问题
I have been using python-mode for a long time. And I always use subword-mode. But subword-mode behave strangely in python-mode. For example, the M-b
movement. If there is a variable named test_varialbe
and I put the cursor at the end of this variable, in python-mode M-b
will make the cursor point to t
while in other modes it will go to v
.
So I looked into the source of subword-mode and found the following function:
(defun subword-backward-internal ()
(if (save-excursion
(let ((case-fold-search nil))
(re-search-backward
(concat
"\\(\\(\\W\\|[[:lower:][:digit:]]\\)\\([[:upper:]]+\\W*\\)"
"\\|\\W\\w+\\)")
nil t)))
(goto-char
(cond
((and (match-end 3)
(< 1 (- (match-end 3) (match-beginning 3)))
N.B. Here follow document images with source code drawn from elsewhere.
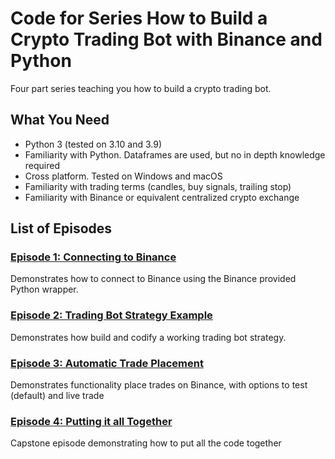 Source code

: # Code for Series How to Build a Crypto Trading Bot with Binance and Python

Four part series teaching you how to build a crypto trading bot.

## What You Need
- Python 3 (tested on 3.10 and 3.9)
- Familiarity with Python. Dataframes are used, but no in depth knowledge required
- Cross platform. Tested on Windows and macOS
- Familiarity with trading terms (candles, buy signals, trailing stop)
- Familiarity with Binance or equivalent centralized crypto exchange

## List of Episodes
### [Episode 1: Connecting to Binance](https://paragraph.xyz/@appnologyjames/how-to-build-a-crypto-trading-bot-with-binance-and-python-connect-to-binance)
Demonstrates how to connect to Binance using the Binance provided Python wrapper. 

### [Episode 2: Trading Bot Strategy Example](https://paragraph.xyz/@appnologyjames/how-to-build-a-crypto-trading-bot-with-binance-and-python-trading-bot-strategy-example)
Demonstrates how build and codify a working trading bot strategy. 

### [Episode 3: Automatic Trade Placement](https://paragraph.xyz/@appnologyjames/how-to-build-a-crypto-trading-bot-with-binance-and-python-automating-trade-placement)
Demonstrates functionality place trades on Binance, with options to test (default) and live trade

### [Episode 4: Putting it all Together](https://paragraph.xyz/@appnologyjames/how-to-build-a-crypto-trading-bot-with-binance-and-python-putting-it-all-together)
Capstone episode demonstrating how to put all the code together

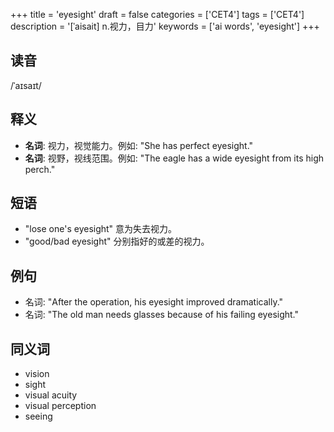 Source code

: +++
title = 'eyesight'
draft = false
categories = ['CET4']
tags = ['CET4']
description = '[ˈaisait] n.视力，目力'
keywords = ['ai words', 'eyesight']
+++

## 读音
/ˈaɪsaɪt/

## 释义
- **名词**: 视力，视觉能力。例如: "She has perfect eyesight."
- **名词**: 视野，视线范围。例如: "The eagle has a wide eyesight from its high perch."

## 短语
- "lose one's eyesight" 意为失去视力。
- "good/bad eyesight" 分别指好的或差的视力。

## 例句
- 名词: "After the operation, his eyesight improved dramatically."
- 名词: "The old man needs glasses because of his failing eyesight."

## 同义词
- vision
- sight
- visual acuity
- visual perception
- seeing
(not (eq (point) (match-end 3))))
(1- (match-end 3)))
(t
(1+ (match-beginning 0)))))
(backward-word 1)))
After making some tests, I found re-search-backward
is giving different result in different modes. If I eval-expression
the (let ...)
expression in python-mode, the cursor will jump to the space before test_varialbe
, and in other modes it will jump to -
.
Why is this? What has caused re-search-backward
to behave differently?
回答1:
The reason is that there are differences in the Syntax table definition of '_'.
In Python mode '_' has a syntax definition of "word" whereas in other cases it is defined as "symbol". Look at Elisp manual: Syntax tables
回答2:
in addition:
Grasping identifiers, basic commands like `forward-word' make more sense with "_" on word syntax. AFAIK Emacs doesn't provide the respective commands WRT with symbols.